Items from a dataset
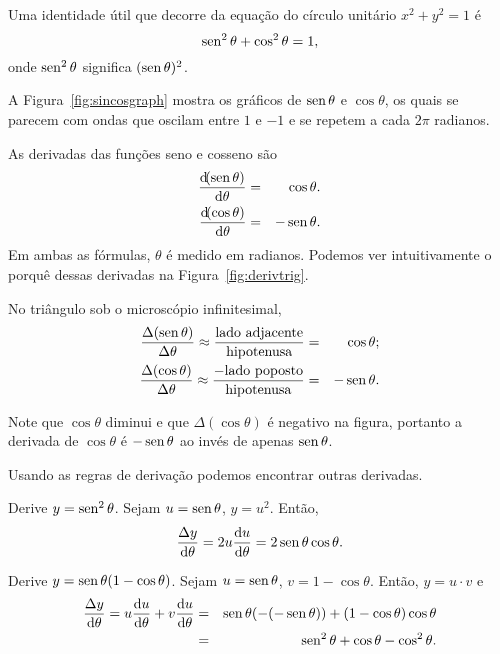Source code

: Uma identidade útil que decorre da equação do círculo unitário
$x^2 + y^2 = 1$ é
$$
  \operatorname{sen}^2 \theta + \cos^2 \theta = 1,
$$
onde $\operatorname{sen}^2 \theta$ significa $(\operatorname{sen} \theta)^2$.

A Figura~\ref{fig:sincosgraph} mostra os gráficos de $\operatorname{sen} \theta$ e
$\cos \theta$, os quais se parecem com ondas que oscilam entre $1$ e $-1$
e se repetem a cada $2\pi$ radianos.


As derivadas das funções seno e cosseno são
\begin{eqnarray*}
  \frac{\dif(\sen \theta)}{\dif\theta} & = & \cos \theta. \\
  \frac{\dif(\cos \theta)}{\dif\theta} & = & -\sen \theta.
\end{eqnarray*}
Em ambas as fórmulas, $\theta$ é medido em radianos. Podemos ver
intuitivamente o porquê dessas derivadas na Figura~\ref{fig:derivtrig}.


No triângulo sob o microscópio infinitesimal,
\begin{eqnarray*}
  \frac{\Delta(\operatorname{sen} \theta)}{\Delta \theta} \approx
    \frac{\text{lado adjacente}}{\text{hipotenusa}} & = &
      \cos \theta; \\
  \frac{\Delta(\cos \theta)}{\Delta \theta} \approx
    \frac{-\text{lado poposto}}{\text{hipotenusa}} & = &
      -\operatorname{sen} \theta.
\end{eqnarray*}

Note que $\cos \theta$ diminui e que $\Delta(\cos \theta)$ é negativo na
figura, portanto a derivada de $\cos \theta$ é $-\operatorname{sen}\theta$ ao invés de
apenas $\operatorname{sen} \theta$.

Usando as regras de derivação podemos encontrar outras derivadas.

\begin{absolutelynopagebreak}
\begin{example}
Derive $y = \operatorname{sen}^2 \theta$. Sejam $u = \operatorname{sen}\theta$, $y = u^2$. Então,
$$
  \frac{\dy}{\dif\theta} = 2u \frac{\du}{\dif\theta} = 2\sen\theta\cos\theta.
$$
\end{example}
\end{absolutelynopagebreak}

\begin{example}
Derive $y = \operatorname{sen}\theta(1-\cos\theta)$. Sejam $u = \operatorname{sen}\theta$,
$v = 1-\cos\theta$. Então, $y = u \cdot v$ e
\begin{eqnarray*}
  \frac{\dy}{\dif\theta} = u \frac{\du}{\dif\theta} + v \frac{\du}{\dif\theta}
  & = & \sen\theta(-(-\sen\theta)) + (1-\cos\theta)\cos\theta \\
  & = & \sen^2\theta + \cos\theta - \cos^2\theta.
\end{eqnarray*}
\end{example}

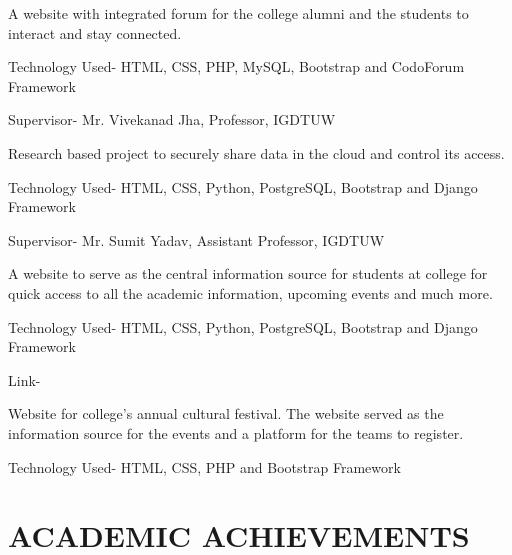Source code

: \documentclass[]{resume-openfont}
\begin{document}
\begin{minipage}[t]{0.68\textwidth}
A website with integrated forum for the college alumni and the students to interact and stay connected.
\begin{tightemize}
\item Technology Used- HTML, CSS, PHP, MySQL, Bootstrap and CodoForum Framework
\item Supervisor- Mr. Vivekanad Jha, Professor, IGDTUW
\end{tightemize}
\sectionsep

Research based project to securely share data in the cloud and control its access.
\begin{tightemize}
\item Technology Used- HTML, CSS, Python, PostgreSQL, Bootstrap and Django Framework
\item Supervisor- Mr. Sumit Yadav, Assistant Professor, IGDTUW
\end{tightemize}
\sectionsep

A website to serve as the central information source for students at college for quick access to all the academic information, upcoming events and much more.
\begin{tightemize}
\item Technology Used- HTML, CSS, Python, PostgreSQL, Bootstrap and Django
Framework
\item Link- \href{http://igdtuwonline.herokuapp.com/}{}
\end{tightemize}
\sectionsep

Website for college’s annual cultural festival. The website served as the information source for the events and a platform for the teams to register. 
\begin{tightemize}
\item Technology Used- HTML, CSS, PHP and Bootstrap Framework
\end{tightemize}

\sectionsep


\section{ACADEMIC ACHIEVEMENTS}


\end{minipage}
\end{document}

Exercise description ▸ Given the data above, which lines hold the string "Technology"? Return them.

Response ▸
\item Technology Used- HTML, CSS, PHP, MySQL, Bootstrap and CodoForum Framework
\item Technology Used- HTML, CSS, Python, PostgreSQL, Bootstrap and Django Framework
\item Technology Used- HTML, CSS, Python, PostgreSQL, Bootstrap and Django
\item Technology Used- HTML, CSS, PHP and Bootstrap Framework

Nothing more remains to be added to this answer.